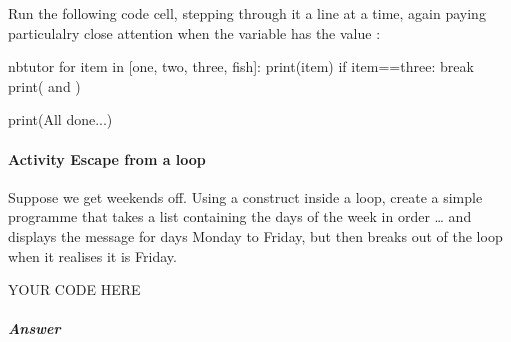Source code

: \documentclass[letterpaper,10pt,english]{sphinxmanual}
\begin{document}
Run the following code cell, stepping through it a line at a time, again paying particulalry close attention when the  variable has the value :

{
\begin{sphinxVerbatim}[commandchars=\\\{\}]
\llap{\color{nbsphinxin}[ ]:\,\hspace{\fboxrule}\hspace{\fboxsep}}\PYGZpc{}\PYGZpc{}nbtutor
for item in [\PYGZsq{}one\PYGZsq{}, \PYGZsq{}two\PYGZsq{}, \PYGZsq{}three\PYGZsq{}, \PYGZsq{}fish\PYGZsq{}]:
    print(item)
    if item==\PYGZsq{}three\PYGZsq{}:
        break
    print(\PYGZsq{} and \PYGZsq{})

print(\PYGZsq{}All done...\PYGZsq{})
\end{sphinxVerbatim}
}


\paragraph{Activity \sphinxhyphen{} Escape from a  loop}
\label{\detokenize{content/02_Robot_Lab/Section_00_01:Activity---Escape-from-a-for...in...-loop}}
Suppose we get weekends off. Using a  construct inside a  loop, create a simple programme that takes a list containing the days of the week in order … and displays the message  for days Monday to Friday, but then breaks out of the loop when it realises it is Friday.

{
\begin{sphinxVerbatim}[commandchars=\\\{\}]
\llap{\color{nbsphinxin}[ ]:\,\hspace{\fboxrule}\hspace{\fboxsep}}\PYGZsh{} YOUR CODE HERE
\end{sphinxVerbatim}
}


\subparagraph{Answer}
\label{\detokenize{content/02_Robot_Lab/Section_00_01:id3}}
\end{document}
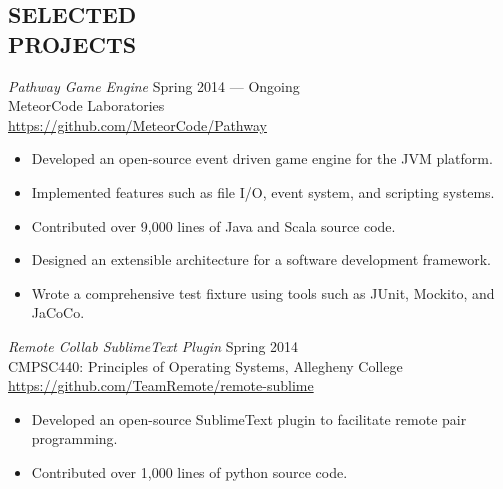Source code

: \documentclass[margin]{res}
\begin{document}
\begin{resume}
\section{SELECTED \\ PROJECTS}
		{\sl Pathway Game Engine} \hfill Spring 2014 --- Ongoing \\
        		MeteorCode Laboratories \\ 
		\url{https://github.com/MeteorCode/Pathway}
		\begin{itemize} \itemsep -2pt %
		\item Developed an open-source event driven game engine for the JVM platform.
		\item Implemented features such as file I/O, event system, and scripting systems.
		\item Contributed over 9,000 lines of Java and Scala source code.
		\item Designed an extensible architecture for a software development framework.
		\item Wrote a comprehensive test fixture using tools such as JUnit, Mockito, and JaCoCo.
		\end{itemize}
		
		{\sl Remote Collab SublimeText Plugin } \hfill Spring 2014 \\
		CMPSC440: Principles of Operating Systems, Allegheny College \\
		\url{https://github.com/TeamRemote/remote-sublime}
		\begin{itemize}  \itemsep -2pt %
			\item Developed an open-source SublimeText plugin to facilitate remote pair programming.
			\item Contributed over 1,000 lines of python source code.
		\end{itemize}
		

\end{resume}
\end{document}
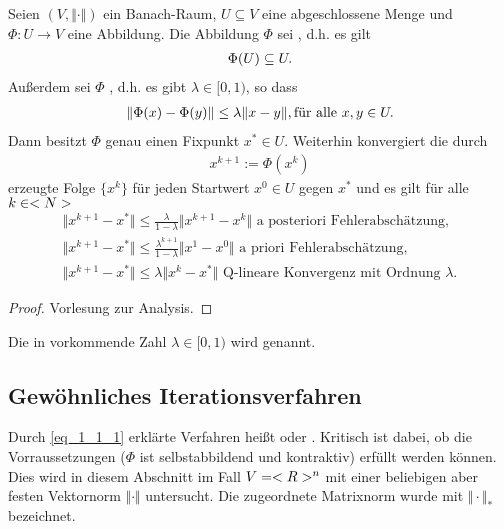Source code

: \begin{proposition}[Banach]
	Seien $(V, \Vert \cdot \Vert)$ ein Banach-Raum, $U \subseteq V$ eine abgeschlossene Menge und $\Phi: U \to V$ eine Abbildung. Die Abbildung $\Phi$ sei , d.h. es gilt
	\begin{align}
		\Phi(U) \subseteq U.\notag
	\end{align}
	Außerdem sei $\Phi$ , d.h. es gibt $\lambda \in [0,1)$, so dass
	\begin{align}
		\Vert\Phi(x) - \Phi(y)\Vert \le \lambda \Vert x-y\Vert, \text{für alle } x,y \in U.\notag
	\end{align}
	Dann besitzt $\Phi$ genau einen Fixpunkt $x^{*} \in U$. Weiterhin konvergiert die durch
	\begin{align}
		x^{k+1} := \Phi(x^k) \label{eq_1_1_1}
	\end{align}
	erzeugte Folge $\{x^k\}$ für jeden Startwert $x^0 \in U$ gegen $x^{*}$ und es gilt für alle $k \in <N>$
	\begin{align}
		\Vert x^{k+1} - x^{*}\Vert \le \frac{\lambda}{1 - \lambda}\Vert x^{k+1} - x^k\Vert \text{ a posteriori Fehlerabschätzung},\\
		\Vert x^{k+1} - x^{*}\Vert \le \frac{\lambda^{k+1}}{1 - \lambda}\Vert x^1 - x^0\Vert \text{ a priori Fehlerabschätzung},\\
		\Vert x^{k+1} - x^{*}\Vert \le \lambda \Vert x^{k} - x^{*}\Vert \text{ Q-lineare Konvergenz mit Ordnung }\lambda.
	\end{align}
\end{proposition}

\begin{proof}
	Vorlesung zur Analysis.
\end{proof}

Die in  vorkommende Zahl $\lambda \in [0,1)$ wird  genannt. 

\subsection{Gewöhnliches Iterationsverfahren}

Durch \ref{eq_1_1_1} erklärte Verfahren heißt  oder . Kritisch ist dabei, ob die Vorraussetzungen ($\Phi$ ist selbstabbildend und kontraktiv) erfüllt werden können. Dies wird in diesem Abschnitt im Fall $V = <R>^n$ mit einer beliebigen aber festen Vektornorm $\Vert \cdot \Vert$ untersucht. Die zugeordnete Matrixnorm wurde mit $\Vert \cdot \Vert_{\ast}$ bezeichnet.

PROMPT ▸ Answer with one number, namely how many lines in the records contain the string "proposition".

ANSWER BOX ▸ 2